Innovative Nutzung von Abfällen – Problem oder Ressource?
Die Bedeutung des Begriffs „Abfall“ hat sich in den letzten 35 Jahren gewaltig verändert. Während die Menschen in den Ländern der Dritten Welt weggeworfene Waren wiederverwenden, sind sich die Menschen in den Ländern der Ersten Welt bewusst geworden, dass (Plastik-)Abfall zu einem großen Problem geworden ist. Dies führte zur Entstehung einer ganz neuen Industrie des „Upcyclings“. Das Paradigma hat sich von einer linearen zu einer Kreislaufwirtschaft verschoben, was dazu führte, dass das, was als „Abfallmanagement“ begann, nun als „nachhaltiges Materialmanagement“ deklariert wird, das sich auf die Auswirkungen auf die Ressourcen, die Umwelt und die menschliche Gesundheit während des gesamten Lebenszyklus von Materialien konzentriert.
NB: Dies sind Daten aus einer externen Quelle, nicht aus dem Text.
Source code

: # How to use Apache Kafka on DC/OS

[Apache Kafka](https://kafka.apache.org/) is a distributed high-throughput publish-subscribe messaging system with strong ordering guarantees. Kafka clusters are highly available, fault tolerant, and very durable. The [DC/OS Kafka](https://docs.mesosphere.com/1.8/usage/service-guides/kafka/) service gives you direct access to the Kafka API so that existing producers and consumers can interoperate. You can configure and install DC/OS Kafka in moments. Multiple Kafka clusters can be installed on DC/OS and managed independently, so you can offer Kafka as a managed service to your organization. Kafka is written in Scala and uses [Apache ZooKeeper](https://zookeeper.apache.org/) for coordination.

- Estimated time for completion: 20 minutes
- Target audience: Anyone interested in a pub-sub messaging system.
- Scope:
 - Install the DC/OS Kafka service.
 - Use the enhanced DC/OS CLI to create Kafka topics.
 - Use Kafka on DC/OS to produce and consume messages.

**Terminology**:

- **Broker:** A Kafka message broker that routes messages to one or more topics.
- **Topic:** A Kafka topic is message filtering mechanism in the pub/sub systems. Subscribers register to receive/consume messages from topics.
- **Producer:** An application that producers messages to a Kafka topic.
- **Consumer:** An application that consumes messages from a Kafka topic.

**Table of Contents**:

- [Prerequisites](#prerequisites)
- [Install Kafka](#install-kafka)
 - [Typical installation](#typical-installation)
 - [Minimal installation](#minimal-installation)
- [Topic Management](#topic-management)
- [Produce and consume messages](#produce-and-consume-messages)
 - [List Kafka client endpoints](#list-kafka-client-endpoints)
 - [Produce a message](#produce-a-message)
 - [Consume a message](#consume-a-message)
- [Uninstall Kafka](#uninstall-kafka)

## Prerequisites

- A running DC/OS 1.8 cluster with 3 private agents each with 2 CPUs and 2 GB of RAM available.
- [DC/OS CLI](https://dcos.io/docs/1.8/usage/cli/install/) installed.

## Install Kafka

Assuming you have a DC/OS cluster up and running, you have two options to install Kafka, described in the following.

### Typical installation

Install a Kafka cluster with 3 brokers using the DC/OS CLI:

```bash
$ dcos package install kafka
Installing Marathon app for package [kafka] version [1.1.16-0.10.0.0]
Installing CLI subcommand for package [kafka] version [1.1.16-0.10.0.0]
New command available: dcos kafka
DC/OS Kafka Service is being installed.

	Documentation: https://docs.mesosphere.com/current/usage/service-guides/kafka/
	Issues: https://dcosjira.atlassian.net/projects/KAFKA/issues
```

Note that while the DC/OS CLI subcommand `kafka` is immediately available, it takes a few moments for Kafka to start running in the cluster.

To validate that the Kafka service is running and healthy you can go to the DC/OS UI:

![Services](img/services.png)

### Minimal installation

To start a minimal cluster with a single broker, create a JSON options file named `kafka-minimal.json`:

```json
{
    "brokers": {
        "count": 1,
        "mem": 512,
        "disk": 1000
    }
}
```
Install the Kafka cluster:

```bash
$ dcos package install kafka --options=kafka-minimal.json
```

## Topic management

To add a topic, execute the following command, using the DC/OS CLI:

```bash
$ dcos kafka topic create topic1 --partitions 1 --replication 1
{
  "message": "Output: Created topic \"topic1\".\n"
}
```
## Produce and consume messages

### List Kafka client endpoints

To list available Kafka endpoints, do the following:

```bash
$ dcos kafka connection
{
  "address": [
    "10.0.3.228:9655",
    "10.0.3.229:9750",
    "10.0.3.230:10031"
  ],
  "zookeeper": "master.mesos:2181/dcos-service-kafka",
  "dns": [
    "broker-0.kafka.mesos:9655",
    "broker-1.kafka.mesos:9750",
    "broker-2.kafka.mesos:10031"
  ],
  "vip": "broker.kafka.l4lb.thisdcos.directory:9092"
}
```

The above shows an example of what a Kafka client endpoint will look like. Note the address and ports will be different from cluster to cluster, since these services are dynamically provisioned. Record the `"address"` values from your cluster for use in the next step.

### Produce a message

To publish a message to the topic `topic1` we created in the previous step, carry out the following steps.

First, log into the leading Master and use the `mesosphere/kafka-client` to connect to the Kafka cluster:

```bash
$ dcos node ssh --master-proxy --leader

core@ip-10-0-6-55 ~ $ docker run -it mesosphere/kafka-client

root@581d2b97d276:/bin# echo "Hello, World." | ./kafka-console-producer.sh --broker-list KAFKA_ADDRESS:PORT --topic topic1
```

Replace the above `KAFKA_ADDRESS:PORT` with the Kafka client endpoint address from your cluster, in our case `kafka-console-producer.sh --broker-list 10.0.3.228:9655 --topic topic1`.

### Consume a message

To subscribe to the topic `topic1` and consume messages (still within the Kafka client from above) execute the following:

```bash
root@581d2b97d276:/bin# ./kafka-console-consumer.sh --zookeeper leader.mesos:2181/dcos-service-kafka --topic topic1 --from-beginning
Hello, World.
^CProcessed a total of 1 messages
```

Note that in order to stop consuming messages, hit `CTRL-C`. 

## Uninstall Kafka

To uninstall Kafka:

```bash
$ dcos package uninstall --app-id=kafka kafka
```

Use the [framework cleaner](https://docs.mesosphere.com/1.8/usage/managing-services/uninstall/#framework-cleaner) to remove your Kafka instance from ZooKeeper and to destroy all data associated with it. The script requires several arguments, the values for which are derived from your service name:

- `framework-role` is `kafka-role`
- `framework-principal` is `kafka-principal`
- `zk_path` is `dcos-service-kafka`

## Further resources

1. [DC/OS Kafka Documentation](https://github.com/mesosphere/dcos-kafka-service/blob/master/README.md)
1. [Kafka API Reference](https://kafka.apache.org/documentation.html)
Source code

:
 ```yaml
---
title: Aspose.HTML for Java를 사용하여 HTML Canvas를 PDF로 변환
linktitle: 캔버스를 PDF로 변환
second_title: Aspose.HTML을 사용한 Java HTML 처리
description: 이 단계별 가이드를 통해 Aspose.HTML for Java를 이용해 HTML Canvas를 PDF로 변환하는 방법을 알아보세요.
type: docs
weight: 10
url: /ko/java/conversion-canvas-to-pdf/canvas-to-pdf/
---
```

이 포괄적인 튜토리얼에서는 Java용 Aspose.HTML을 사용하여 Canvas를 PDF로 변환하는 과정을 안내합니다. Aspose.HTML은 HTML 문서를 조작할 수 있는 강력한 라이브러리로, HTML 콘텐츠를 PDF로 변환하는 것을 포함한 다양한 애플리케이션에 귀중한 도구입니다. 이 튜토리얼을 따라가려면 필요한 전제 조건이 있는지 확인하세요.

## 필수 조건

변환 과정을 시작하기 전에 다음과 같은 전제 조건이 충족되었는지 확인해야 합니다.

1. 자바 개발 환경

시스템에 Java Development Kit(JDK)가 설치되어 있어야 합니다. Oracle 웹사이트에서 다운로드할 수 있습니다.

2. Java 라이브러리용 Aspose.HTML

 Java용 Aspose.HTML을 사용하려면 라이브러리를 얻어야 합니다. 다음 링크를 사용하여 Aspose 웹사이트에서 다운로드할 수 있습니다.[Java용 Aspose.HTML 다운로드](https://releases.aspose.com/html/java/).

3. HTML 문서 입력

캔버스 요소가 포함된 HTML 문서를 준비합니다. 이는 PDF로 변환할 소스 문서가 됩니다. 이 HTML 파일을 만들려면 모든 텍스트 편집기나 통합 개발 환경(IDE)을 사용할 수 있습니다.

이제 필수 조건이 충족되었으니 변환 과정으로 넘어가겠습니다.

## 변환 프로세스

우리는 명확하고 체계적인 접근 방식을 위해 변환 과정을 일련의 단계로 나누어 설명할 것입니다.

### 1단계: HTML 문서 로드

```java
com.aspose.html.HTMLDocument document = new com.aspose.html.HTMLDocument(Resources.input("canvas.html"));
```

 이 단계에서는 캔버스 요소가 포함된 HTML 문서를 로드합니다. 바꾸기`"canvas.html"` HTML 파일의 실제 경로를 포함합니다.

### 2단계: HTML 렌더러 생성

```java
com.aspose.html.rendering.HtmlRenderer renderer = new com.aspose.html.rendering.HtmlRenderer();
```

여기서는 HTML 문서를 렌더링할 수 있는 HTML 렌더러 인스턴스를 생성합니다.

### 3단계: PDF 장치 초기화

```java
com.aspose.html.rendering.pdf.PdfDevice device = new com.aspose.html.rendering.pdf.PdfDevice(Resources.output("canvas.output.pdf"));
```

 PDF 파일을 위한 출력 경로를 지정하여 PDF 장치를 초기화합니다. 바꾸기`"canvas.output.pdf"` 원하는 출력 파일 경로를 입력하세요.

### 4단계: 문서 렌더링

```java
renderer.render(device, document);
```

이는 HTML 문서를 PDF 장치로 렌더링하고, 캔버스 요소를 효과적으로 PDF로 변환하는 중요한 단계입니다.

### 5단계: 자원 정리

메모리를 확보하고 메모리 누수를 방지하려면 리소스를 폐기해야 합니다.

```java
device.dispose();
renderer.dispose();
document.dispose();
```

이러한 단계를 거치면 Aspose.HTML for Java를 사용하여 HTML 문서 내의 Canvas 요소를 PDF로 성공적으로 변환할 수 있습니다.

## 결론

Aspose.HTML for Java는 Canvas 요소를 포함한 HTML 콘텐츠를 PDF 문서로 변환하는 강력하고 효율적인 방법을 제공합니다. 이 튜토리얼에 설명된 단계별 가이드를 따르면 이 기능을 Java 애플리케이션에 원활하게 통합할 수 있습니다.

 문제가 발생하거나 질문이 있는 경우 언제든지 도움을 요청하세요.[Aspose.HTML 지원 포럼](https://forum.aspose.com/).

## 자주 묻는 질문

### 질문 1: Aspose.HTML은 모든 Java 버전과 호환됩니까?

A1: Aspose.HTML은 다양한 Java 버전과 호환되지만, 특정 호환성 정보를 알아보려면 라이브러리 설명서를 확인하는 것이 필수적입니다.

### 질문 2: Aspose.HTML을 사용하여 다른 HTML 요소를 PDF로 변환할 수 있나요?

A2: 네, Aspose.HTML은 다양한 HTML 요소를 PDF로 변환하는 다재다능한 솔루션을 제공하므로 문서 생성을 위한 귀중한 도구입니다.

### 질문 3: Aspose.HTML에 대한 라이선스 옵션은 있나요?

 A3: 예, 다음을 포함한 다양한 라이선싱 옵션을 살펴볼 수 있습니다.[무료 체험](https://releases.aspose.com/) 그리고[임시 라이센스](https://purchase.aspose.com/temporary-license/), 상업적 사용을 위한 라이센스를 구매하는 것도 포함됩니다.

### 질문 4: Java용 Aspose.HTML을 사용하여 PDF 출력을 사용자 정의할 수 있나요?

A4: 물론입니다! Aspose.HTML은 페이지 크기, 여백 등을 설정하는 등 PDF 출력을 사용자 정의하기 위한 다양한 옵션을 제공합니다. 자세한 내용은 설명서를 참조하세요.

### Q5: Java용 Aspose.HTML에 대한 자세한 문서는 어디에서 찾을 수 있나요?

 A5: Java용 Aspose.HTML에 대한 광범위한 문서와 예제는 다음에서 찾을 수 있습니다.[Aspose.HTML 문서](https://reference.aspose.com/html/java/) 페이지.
In dieser Unterrichtseinheit werden einige innovative Ideen zur Nutzung von Abfall als Ressource vorgestellt.
Effiziente Wiederverwertung von Abfällen
Obwohl die Wiederverwertung von Abfällen auf das 11. Jahrhundert zurückgeht – Recycling von Papier – gibt es heute mehr Arten von Abfällen. In der Vergangenheit produzierten die Menschen nur biogene und lösliche Abfälle. Heute erzeugen wir Abfälle wie Plastik, dessen Zersetzung etwa 400 Jahre dauert.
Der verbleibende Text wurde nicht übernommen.